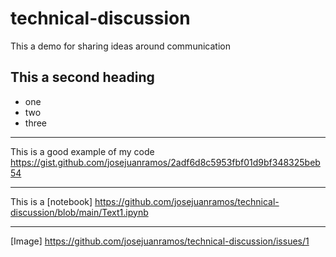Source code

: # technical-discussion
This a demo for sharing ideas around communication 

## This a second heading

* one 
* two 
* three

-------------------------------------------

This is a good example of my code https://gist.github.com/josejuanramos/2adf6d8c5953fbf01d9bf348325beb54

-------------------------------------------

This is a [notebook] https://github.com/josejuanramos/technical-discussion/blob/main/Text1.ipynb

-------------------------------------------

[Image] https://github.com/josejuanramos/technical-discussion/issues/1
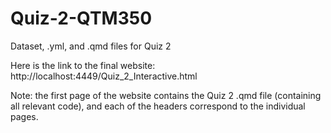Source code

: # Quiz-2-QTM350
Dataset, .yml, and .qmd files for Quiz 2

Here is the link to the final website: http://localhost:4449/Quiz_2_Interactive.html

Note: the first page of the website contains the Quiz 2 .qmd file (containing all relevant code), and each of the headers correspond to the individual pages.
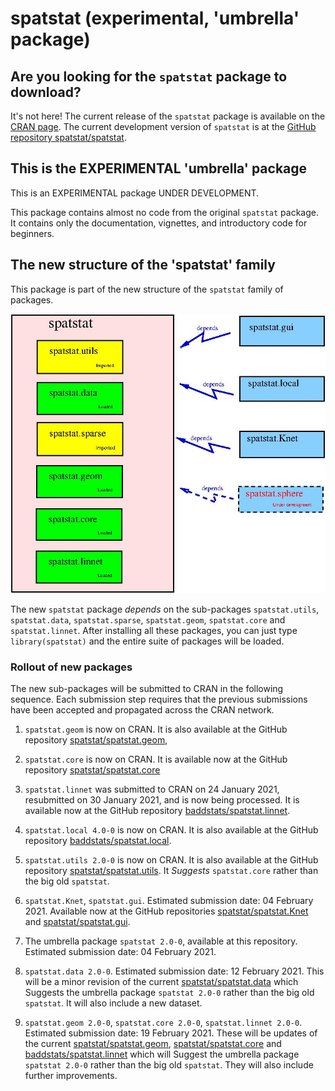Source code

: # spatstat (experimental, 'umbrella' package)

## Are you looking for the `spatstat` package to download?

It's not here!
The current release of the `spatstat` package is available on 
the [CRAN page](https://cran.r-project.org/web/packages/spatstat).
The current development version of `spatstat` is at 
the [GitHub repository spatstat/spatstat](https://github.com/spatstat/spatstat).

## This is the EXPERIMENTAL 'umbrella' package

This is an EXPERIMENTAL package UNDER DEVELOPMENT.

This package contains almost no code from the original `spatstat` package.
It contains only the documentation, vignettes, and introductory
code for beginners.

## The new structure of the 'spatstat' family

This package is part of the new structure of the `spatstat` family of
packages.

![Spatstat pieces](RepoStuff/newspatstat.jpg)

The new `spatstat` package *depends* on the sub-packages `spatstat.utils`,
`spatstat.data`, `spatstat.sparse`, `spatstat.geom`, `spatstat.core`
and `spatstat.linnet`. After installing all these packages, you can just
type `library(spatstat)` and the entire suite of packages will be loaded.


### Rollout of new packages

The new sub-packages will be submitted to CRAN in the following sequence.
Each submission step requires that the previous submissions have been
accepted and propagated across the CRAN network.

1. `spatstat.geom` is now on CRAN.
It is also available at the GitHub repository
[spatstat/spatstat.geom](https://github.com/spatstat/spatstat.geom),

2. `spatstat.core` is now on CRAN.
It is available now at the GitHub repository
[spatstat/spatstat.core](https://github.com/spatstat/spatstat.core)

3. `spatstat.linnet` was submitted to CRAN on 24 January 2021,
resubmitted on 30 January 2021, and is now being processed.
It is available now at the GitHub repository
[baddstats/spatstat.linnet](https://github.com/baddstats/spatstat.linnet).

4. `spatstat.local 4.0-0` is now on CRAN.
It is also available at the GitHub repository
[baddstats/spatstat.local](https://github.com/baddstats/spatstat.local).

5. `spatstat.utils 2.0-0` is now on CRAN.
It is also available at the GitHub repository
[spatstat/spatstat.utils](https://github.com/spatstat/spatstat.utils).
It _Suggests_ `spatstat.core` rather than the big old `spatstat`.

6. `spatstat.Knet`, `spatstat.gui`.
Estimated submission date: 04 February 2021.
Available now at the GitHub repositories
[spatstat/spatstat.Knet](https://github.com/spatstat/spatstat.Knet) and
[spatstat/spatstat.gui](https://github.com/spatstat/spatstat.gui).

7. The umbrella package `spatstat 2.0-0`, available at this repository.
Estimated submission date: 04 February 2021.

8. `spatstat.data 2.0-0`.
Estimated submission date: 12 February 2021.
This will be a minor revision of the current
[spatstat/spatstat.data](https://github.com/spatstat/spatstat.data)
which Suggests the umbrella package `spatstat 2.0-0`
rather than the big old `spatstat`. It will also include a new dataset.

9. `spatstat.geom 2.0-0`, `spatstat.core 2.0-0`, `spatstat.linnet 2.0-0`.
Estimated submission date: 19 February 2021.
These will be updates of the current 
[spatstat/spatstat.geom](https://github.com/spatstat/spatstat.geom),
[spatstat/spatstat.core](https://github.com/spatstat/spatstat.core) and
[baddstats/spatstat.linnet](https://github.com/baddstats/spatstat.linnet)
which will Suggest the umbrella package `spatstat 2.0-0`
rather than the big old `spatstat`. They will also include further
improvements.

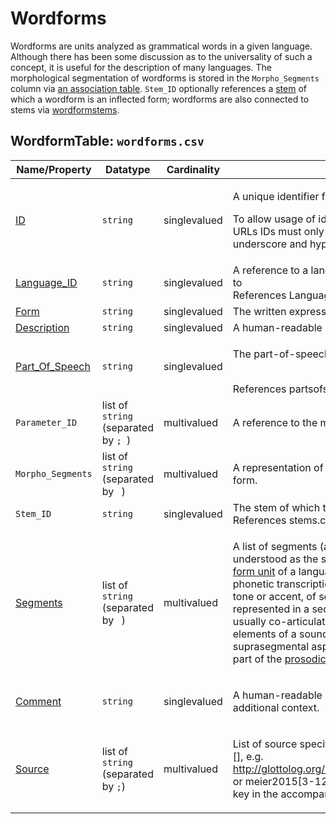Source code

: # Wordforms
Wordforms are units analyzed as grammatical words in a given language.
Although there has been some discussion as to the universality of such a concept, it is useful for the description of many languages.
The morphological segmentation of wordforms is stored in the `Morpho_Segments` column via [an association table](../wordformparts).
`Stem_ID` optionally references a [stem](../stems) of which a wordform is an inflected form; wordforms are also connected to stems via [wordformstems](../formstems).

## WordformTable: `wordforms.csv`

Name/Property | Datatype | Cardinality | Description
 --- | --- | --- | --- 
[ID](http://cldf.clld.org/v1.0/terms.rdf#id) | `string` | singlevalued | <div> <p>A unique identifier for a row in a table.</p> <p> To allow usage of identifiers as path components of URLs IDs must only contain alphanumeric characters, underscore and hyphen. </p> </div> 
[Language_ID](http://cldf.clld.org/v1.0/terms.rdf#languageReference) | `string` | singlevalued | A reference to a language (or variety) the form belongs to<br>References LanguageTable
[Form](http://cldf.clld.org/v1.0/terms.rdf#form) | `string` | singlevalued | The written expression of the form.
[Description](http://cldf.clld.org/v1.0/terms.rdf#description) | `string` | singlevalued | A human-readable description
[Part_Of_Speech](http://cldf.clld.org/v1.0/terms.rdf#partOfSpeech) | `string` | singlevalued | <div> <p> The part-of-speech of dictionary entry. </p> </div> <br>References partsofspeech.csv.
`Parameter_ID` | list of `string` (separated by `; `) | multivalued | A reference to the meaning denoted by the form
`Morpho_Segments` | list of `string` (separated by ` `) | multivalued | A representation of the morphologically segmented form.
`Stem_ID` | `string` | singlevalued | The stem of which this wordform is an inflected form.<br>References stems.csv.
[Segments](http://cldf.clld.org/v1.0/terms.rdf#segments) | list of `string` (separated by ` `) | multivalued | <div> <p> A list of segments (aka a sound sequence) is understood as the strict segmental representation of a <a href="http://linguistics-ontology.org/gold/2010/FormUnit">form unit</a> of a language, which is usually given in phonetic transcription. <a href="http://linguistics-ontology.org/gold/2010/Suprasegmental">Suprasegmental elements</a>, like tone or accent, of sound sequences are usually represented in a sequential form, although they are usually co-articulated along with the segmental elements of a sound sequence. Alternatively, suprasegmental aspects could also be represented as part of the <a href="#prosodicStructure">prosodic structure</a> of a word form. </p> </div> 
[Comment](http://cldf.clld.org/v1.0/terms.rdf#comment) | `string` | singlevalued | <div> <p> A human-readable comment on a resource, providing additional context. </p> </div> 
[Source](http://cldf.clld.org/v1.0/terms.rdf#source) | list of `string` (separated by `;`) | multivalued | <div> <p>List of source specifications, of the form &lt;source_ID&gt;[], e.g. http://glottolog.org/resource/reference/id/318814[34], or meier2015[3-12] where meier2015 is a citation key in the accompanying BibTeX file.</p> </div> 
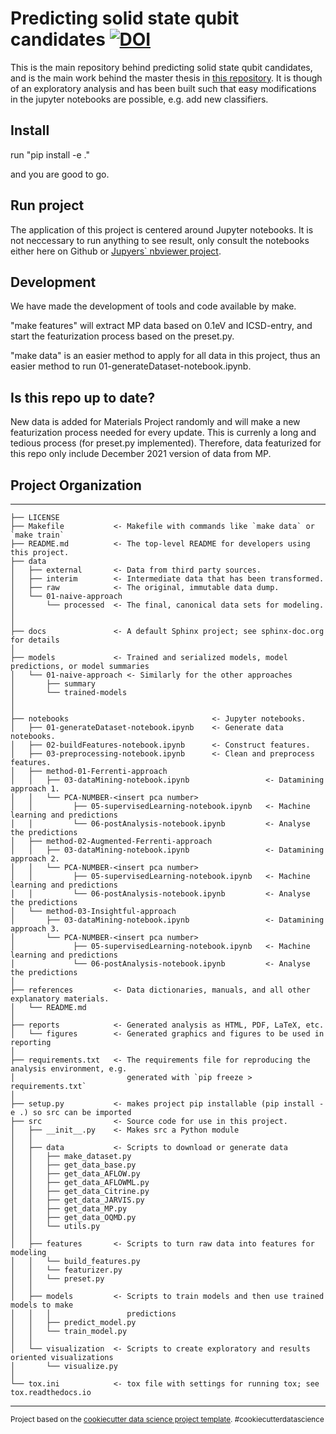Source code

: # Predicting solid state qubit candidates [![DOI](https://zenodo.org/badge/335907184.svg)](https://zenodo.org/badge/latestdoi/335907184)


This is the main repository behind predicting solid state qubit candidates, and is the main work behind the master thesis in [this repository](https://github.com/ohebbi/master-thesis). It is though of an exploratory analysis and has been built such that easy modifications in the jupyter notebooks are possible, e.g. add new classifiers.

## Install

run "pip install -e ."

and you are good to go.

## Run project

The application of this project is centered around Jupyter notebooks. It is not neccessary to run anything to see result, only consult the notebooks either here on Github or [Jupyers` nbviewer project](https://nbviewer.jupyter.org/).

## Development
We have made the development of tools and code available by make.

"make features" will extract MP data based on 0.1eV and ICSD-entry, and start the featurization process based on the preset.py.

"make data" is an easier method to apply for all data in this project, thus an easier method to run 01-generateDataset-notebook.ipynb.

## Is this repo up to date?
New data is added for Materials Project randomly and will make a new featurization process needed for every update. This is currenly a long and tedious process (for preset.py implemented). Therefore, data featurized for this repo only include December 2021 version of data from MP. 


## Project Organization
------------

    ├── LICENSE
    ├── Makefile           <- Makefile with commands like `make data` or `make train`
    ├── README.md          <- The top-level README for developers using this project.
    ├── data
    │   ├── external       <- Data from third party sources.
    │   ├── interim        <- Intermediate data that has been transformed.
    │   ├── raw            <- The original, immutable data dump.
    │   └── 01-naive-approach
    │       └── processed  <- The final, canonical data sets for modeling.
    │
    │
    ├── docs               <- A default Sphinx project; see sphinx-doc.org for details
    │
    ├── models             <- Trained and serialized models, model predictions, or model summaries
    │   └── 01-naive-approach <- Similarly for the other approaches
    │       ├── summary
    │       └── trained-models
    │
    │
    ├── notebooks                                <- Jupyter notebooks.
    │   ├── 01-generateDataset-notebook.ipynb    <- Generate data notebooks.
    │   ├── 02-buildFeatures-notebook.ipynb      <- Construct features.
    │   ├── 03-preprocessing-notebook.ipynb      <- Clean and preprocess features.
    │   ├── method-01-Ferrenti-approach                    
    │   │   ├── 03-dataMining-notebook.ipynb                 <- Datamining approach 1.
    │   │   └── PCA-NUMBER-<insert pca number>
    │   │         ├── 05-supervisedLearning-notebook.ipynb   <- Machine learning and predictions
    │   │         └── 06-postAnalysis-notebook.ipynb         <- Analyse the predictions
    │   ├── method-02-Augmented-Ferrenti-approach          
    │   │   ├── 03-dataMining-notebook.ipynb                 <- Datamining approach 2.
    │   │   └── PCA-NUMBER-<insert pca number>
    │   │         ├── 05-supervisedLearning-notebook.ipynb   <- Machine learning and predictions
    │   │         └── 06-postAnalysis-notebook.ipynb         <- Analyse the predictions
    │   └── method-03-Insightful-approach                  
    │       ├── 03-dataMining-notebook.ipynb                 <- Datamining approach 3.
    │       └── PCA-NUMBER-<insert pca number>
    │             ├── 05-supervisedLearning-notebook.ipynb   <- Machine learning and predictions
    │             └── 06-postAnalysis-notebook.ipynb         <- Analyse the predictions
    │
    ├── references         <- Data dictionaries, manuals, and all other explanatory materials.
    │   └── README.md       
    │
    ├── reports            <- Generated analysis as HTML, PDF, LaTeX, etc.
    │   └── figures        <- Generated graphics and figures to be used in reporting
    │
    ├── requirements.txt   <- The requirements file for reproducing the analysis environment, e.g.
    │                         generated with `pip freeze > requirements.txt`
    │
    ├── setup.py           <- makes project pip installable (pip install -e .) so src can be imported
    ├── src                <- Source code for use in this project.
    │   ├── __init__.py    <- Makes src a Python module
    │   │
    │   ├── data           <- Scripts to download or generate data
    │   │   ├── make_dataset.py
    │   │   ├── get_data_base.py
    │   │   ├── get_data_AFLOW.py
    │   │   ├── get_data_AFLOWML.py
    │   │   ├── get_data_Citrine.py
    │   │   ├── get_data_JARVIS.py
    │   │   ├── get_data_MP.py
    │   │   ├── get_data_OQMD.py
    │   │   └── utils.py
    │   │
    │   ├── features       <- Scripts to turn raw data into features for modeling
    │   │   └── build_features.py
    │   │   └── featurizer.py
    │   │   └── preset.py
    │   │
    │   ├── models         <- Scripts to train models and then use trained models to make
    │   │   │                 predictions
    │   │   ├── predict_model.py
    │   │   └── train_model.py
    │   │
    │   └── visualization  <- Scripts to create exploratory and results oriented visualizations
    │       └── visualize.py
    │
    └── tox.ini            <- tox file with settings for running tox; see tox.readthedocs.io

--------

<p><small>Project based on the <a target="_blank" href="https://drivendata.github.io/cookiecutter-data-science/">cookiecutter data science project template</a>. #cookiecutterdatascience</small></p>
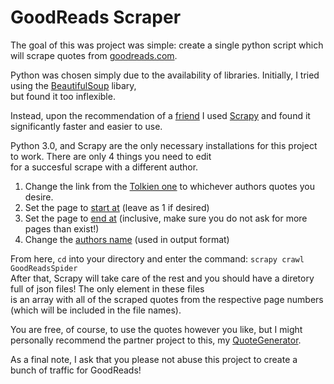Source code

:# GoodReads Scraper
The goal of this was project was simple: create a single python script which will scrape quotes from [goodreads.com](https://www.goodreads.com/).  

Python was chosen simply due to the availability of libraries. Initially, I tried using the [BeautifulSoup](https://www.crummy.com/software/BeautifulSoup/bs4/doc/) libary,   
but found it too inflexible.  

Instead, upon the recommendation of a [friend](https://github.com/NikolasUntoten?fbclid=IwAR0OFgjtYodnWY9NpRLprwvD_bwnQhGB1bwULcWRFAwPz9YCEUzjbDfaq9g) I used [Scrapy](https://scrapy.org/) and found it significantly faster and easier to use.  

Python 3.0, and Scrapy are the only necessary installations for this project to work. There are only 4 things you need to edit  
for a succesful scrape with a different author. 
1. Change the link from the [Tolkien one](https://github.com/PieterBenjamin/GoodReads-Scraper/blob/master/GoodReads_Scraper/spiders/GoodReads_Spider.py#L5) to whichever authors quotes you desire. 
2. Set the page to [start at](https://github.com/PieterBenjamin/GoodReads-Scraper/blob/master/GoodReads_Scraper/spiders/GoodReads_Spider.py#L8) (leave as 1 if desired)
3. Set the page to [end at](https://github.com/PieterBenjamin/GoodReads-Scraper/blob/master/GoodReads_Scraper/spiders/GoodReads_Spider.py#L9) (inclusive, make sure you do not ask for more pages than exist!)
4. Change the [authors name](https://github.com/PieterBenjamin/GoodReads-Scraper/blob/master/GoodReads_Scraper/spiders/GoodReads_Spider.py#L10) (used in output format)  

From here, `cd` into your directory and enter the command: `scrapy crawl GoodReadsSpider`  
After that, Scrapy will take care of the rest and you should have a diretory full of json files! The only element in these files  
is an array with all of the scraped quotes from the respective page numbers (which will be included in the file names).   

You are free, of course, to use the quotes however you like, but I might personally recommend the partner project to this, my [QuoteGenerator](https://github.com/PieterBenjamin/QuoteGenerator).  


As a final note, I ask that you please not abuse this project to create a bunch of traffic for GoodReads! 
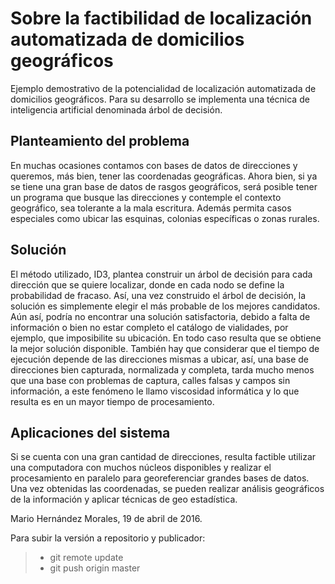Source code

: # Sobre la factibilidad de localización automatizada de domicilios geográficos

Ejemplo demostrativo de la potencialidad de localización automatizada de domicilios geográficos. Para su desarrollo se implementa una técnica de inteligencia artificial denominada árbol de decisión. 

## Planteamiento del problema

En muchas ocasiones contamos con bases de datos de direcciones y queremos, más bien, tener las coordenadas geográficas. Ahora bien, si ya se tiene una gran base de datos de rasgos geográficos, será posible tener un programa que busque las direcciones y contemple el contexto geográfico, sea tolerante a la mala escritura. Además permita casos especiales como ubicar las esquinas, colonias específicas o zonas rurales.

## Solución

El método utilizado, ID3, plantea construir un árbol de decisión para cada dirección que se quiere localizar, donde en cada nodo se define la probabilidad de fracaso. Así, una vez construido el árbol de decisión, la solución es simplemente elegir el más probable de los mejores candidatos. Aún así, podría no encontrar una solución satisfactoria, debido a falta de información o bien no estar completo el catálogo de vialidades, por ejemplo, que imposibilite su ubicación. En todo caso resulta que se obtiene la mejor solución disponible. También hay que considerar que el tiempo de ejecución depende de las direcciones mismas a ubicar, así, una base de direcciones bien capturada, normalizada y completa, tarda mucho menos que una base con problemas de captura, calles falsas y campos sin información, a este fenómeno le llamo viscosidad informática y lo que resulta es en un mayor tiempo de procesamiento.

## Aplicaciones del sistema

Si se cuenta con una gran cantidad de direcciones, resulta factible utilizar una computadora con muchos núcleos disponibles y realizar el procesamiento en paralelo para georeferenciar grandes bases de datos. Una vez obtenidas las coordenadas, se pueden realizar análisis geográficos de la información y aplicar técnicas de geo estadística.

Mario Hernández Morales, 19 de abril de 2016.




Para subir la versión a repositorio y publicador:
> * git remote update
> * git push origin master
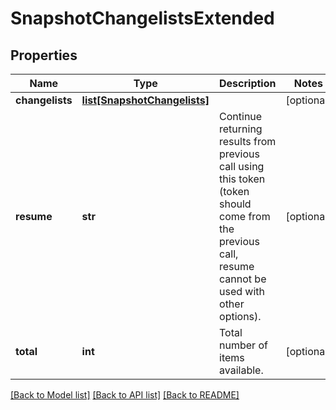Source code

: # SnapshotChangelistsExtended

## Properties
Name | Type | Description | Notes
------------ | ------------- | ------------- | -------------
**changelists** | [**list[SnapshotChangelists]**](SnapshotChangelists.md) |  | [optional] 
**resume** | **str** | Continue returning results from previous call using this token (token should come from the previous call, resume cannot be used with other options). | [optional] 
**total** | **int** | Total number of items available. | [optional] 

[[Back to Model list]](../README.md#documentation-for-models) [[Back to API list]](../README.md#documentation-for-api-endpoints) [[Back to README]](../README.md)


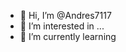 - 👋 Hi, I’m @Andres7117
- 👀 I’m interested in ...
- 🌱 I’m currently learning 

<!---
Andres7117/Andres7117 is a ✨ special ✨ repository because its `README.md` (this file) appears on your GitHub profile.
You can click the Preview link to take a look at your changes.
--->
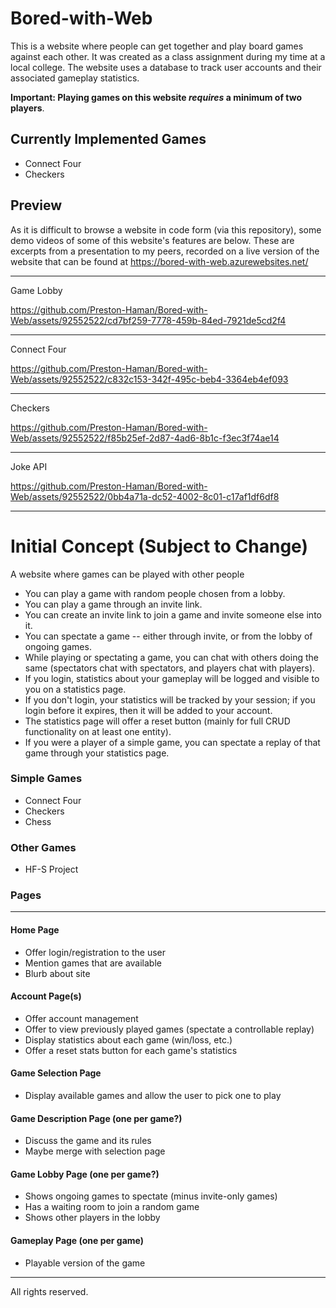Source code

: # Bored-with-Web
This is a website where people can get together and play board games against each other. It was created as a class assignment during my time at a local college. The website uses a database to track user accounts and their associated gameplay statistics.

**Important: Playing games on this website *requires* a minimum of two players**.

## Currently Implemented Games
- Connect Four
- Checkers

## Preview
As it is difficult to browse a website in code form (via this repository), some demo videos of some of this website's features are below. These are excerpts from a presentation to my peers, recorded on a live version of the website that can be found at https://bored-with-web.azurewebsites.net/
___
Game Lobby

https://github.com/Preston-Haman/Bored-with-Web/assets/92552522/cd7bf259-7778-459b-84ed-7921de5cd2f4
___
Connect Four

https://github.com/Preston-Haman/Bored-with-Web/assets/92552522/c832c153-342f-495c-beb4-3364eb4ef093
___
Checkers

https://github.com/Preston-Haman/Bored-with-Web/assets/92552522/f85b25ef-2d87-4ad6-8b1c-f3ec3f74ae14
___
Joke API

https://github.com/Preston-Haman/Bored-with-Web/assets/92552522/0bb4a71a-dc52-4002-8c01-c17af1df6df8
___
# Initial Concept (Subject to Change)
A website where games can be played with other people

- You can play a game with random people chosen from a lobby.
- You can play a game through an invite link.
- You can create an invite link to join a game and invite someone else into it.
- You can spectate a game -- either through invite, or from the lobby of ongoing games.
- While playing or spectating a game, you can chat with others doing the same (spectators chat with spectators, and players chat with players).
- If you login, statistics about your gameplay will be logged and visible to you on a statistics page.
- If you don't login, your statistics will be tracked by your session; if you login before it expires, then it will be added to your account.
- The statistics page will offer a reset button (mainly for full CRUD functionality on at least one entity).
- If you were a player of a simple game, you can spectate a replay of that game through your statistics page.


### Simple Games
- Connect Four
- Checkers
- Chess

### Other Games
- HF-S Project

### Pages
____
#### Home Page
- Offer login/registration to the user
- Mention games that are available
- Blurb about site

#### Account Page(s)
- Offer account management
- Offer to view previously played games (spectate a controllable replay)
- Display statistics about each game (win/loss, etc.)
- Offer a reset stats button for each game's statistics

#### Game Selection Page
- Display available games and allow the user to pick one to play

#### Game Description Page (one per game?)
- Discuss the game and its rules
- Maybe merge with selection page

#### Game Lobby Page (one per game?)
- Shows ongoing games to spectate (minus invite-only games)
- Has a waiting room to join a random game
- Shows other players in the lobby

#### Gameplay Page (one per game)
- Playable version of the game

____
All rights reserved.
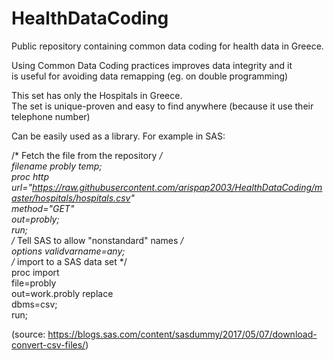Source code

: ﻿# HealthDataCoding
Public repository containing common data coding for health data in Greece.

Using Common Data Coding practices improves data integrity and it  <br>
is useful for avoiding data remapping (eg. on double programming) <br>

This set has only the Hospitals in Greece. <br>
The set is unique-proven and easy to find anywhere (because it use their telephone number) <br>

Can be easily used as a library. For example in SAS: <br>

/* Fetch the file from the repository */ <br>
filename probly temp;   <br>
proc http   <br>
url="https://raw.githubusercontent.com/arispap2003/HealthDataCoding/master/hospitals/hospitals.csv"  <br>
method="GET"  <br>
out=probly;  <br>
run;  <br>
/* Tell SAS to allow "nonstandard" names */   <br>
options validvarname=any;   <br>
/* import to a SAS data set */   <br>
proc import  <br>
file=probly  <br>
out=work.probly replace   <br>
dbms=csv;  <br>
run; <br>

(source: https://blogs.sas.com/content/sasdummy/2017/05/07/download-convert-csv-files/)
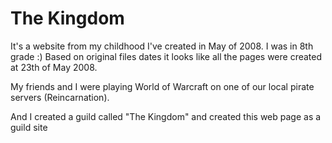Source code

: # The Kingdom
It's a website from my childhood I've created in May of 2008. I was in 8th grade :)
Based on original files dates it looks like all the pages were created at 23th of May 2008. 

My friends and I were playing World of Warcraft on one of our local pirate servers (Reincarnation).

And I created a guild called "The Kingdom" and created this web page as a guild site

+ + + + + + +

PROBLEM
Read through the data above. Report each line that has the word "utils".

OUTPUT OF THE EXERCISE
The new `spatstat` package *depends* on the sub-packages `spatstat.utils`,
5. `spatstat.utils 2.0-0` is now on CRAN.
[spatstat/spatstat.utils](https://github.com/spatstat/spatstat.utils).
    │   │   └── utils.py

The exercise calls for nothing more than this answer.